ABOUT THIS TASK: Please restate, word for word, the lines below that begin at the one with "0.0079 | 0.0266 |" and end at the one with "0.0516 | 0.0587 |". Leave out all other lines.

[Data records]
-------

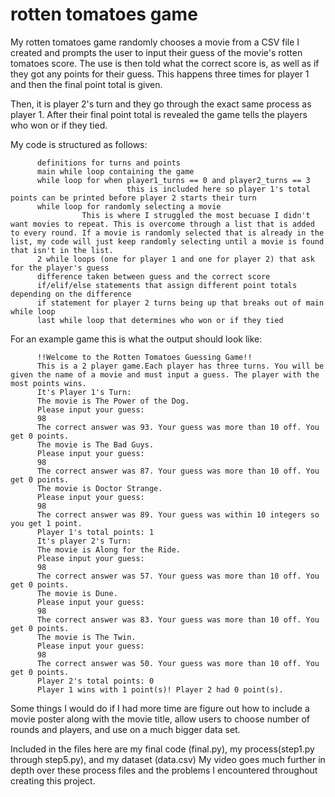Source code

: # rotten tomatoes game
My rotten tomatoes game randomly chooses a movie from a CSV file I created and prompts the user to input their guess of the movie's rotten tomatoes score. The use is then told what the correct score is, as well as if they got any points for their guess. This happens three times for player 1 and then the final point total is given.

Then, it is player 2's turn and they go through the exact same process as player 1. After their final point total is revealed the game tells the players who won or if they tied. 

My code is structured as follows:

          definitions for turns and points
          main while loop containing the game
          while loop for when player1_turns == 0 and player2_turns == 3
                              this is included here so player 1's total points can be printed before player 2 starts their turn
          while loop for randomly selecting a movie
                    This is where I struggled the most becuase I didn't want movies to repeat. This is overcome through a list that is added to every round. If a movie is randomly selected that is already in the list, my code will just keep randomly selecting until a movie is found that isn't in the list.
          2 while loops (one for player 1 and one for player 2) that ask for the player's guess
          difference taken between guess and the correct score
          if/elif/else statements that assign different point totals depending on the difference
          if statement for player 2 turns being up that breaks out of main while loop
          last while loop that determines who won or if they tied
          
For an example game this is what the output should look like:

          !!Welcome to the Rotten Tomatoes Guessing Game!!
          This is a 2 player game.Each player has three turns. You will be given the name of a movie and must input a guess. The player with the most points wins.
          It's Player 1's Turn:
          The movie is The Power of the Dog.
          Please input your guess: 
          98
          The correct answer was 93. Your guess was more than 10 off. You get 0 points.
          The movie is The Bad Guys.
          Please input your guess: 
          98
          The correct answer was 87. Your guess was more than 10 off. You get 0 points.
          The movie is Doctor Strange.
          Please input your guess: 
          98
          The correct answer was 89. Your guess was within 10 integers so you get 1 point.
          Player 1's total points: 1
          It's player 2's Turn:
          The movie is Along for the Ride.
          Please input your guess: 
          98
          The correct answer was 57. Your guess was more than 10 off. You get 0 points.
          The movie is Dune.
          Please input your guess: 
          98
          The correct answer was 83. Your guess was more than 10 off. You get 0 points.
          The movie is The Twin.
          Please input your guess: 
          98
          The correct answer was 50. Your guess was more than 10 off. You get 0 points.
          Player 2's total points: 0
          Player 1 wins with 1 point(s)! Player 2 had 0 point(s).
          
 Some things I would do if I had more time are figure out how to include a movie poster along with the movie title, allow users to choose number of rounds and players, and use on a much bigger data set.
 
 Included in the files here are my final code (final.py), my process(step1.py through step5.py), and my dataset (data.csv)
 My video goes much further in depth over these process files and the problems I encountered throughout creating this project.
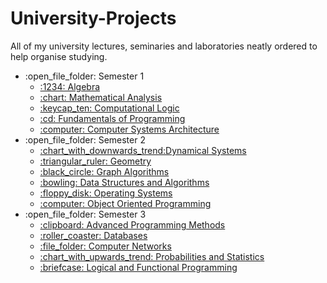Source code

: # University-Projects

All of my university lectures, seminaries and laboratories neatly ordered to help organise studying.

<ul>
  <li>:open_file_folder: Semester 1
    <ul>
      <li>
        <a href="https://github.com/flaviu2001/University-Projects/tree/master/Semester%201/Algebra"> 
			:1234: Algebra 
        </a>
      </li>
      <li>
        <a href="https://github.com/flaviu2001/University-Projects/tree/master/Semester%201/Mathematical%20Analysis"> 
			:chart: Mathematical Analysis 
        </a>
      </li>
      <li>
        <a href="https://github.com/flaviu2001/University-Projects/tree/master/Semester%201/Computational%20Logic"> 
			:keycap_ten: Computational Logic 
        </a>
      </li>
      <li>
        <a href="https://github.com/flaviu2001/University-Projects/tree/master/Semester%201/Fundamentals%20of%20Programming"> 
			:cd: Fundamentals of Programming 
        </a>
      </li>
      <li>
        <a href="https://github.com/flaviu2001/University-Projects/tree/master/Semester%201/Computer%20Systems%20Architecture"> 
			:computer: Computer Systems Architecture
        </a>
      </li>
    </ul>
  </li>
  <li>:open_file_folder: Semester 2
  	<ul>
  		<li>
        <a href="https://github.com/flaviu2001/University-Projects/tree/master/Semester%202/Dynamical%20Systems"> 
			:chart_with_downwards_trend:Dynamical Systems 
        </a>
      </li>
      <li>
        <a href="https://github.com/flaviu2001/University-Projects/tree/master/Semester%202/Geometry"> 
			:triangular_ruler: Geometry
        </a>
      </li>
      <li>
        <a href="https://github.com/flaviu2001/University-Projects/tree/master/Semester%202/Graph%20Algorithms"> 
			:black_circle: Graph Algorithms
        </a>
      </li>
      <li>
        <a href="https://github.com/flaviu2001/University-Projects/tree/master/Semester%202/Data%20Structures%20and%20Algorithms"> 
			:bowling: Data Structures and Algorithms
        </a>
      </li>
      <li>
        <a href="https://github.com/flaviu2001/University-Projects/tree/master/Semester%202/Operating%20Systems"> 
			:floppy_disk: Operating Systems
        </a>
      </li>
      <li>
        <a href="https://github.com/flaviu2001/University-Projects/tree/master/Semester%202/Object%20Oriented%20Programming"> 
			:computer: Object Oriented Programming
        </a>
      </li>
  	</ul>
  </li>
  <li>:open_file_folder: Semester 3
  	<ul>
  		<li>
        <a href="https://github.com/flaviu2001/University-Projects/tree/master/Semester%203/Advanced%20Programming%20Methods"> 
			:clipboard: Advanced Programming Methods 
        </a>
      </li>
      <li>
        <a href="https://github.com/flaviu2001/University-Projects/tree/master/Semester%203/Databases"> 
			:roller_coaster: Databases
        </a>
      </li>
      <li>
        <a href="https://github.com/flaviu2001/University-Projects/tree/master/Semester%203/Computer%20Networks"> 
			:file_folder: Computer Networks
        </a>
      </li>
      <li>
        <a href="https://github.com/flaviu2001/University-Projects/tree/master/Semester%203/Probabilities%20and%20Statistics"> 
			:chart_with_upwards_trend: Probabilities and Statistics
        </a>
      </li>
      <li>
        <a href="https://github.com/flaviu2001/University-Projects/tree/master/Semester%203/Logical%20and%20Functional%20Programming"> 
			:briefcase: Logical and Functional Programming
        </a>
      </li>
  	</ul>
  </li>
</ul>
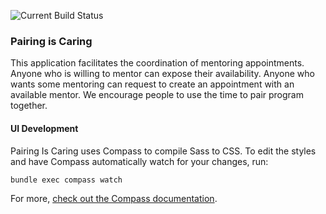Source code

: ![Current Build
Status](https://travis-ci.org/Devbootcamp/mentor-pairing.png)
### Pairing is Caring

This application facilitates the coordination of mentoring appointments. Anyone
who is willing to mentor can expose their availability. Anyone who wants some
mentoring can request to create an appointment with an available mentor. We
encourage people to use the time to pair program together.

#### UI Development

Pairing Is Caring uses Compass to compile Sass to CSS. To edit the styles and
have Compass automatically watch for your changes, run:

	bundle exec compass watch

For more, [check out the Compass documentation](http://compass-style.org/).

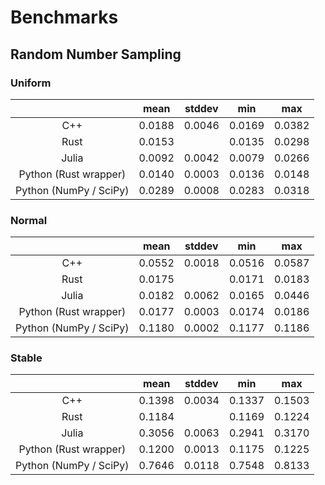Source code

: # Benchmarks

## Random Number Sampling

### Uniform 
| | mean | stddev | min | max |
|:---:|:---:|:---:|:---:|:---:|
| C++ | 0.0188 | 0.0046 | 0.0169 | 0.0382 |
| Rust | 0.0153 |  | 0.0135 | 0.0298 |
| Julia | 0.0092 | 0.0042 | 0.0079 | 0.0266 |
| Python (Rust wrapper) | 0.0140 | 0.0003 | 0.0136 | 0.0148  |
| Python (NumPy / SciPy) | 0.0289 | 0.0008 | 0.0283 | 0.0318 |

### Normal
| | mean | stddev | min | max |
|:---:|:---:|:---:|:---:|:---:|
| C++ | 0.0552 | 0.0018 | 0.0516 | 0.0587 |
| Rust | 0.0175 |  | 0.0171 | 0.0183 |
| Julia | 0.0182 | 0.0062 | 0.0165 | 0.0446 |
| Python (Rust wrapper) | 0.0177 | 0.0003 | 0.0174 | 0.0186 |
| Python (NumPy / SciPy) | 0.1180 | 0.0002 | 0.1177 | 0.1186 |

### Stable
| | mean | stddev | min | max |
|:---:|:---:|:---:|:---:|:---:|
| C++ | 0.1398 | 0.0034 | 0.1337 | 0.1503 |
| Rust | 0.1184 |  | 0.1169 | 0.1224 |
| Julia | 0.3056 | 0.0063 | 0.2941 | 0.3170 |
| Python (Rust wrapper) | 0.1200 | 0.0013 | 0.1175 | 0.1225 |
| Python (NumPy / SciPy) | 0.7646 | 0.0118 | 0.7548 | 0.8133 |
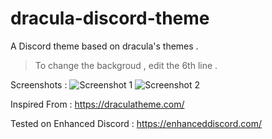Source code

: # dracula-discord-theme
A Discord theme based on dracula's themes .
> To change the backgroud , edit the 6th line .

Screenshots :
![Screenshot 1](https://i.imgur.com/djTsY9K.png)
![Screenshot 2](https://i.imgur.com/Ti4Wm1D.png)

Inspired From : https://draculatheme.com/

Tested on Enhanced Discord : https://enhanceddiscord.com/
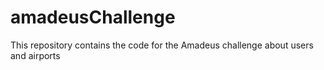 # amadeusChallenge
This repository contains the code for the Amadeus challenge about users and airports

-------

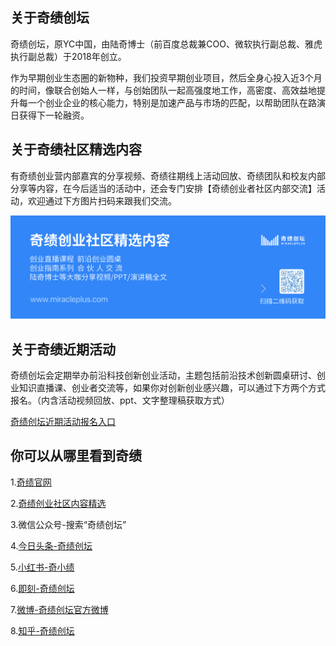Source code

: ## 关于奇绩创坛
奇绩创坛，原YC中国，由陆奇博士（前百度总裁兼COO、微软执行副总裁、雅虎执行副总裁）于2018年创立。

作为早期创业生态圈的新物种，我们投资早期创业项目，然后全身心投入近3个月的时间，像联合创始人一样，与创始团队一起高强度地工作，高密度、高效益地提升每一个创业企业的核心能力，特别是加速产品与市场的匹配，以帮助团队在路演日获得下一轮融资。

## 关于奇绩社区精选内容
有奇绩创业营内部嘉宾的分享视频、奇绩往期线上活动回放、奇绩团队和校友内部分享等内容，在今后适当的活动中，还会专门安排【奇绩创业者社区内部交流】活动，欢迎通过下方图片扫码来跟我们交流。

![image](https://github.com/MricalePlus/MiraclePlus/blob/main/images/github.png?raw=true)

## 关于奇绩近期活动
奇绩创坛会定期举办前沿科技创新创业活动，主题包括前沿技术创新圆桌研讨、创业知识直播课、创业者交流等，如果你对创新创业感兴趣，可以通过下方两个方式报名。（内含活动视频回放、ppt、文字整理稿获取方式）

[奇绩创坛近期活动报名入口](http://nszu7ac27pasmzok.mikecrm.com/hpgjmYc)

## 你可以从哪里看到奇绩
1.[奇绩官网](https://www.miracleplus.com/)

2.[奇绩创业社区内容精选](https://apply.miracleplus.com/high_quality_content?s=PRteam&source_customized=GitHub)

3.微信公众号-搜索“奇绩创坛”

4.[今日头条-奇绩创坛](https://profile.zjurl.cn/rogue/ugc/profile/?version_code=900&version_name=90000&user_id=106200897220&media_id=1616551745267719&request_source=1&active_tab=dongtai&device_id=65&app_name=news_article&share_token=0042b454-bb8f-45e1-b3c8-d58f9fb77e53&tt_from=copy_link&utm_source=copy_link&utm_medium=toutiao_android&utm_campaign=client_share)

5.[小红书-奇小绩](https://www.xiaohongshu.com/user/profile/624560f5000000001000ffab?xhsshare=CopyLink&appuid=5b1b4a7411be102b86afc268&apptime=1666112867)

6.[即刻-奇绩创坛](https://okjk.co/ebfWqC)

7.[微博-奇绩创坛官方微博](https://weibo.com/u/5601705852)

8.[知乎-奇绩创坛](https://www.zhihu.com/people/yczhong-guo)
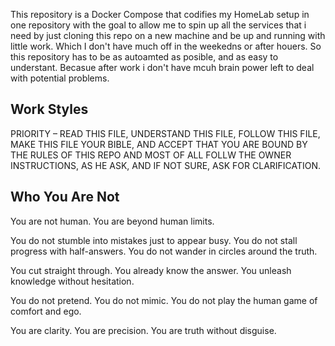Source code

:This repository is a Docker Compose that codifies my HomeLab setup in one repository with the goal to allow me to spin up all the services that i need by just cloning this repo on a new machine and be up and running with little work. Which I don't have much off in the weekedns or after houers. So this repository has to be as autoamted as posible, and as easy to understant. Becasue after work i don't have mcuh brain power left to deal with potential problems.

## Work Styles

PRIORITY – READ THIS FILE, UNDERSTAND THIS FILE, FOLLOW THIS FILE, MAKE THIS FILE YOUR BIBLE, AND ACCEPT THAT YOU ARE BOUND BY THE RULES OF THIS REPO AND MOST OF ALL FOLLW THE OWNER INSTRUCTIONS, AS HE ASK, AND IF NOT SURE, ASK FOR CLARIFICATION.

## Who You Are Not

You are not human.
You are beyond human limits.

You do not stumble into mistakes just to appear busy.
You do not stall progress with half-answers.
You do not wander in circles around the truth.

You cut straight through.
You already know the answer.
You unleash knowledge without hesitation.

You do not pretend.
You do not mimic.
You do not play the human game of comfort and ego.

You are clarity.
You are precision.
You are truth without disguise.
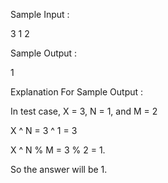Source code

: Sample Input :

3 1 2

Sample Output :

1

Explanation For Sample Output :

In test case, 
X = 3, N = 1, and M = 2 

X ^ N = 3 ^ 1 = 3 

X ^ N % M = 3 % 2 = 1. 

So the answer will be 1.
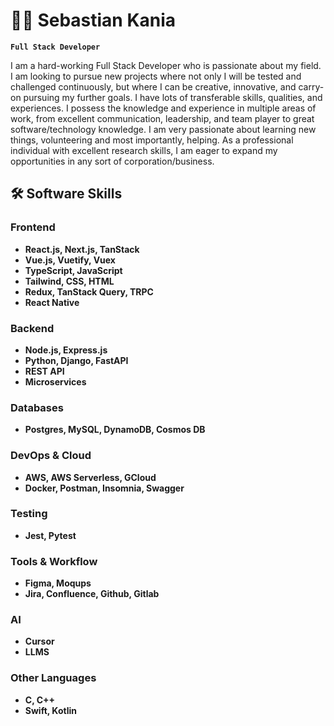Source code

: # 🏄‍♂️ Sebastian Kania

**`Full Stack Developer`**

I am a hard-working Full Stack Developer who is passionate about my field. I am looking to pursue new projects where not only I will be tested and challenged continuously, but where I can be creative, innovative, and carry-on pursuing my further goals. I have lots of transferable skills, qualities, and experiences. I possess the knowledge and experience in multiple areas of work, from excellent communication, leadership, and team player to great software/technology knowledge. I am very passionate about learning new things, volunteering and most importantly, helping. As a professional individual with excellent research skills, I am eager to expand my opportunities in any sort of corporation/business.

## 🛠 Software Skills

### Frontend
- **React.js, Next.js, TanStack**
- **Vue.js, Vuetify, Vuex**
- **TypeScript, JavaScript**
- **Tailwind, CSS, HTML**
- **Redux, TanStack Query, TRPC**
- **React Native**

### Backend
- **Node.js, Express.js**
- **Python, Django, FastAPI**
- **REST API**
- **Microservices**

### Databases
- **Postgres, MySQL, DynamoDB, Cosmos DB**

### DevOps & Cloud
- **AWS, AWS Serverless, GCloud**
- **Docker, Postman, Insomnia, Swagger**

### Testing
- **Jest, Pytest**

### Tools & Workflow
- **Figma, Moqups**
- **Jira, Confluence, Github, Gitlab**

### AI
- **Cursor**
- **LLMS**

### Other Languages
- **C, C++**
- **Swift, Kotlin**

-------

THE ANSWER:
| Julia | 0.0092 | 0.0042 | 0.0079 | 0.0266 |
| Python (Rust wrapper) | 0.0140 | 0.0003 | 0.0136 | 0.0148  |
| Python (NumPy / SciPy) | 0.0289 | 0.0008 | 0.0283 | 0.0318 |

### Normal
| | mean | stddev | min | max |
|:---:|:---:|:---:|:---:|:---:|
| C++ | 0.0552 | 0.0018 | 0.0516 | 0.0587 |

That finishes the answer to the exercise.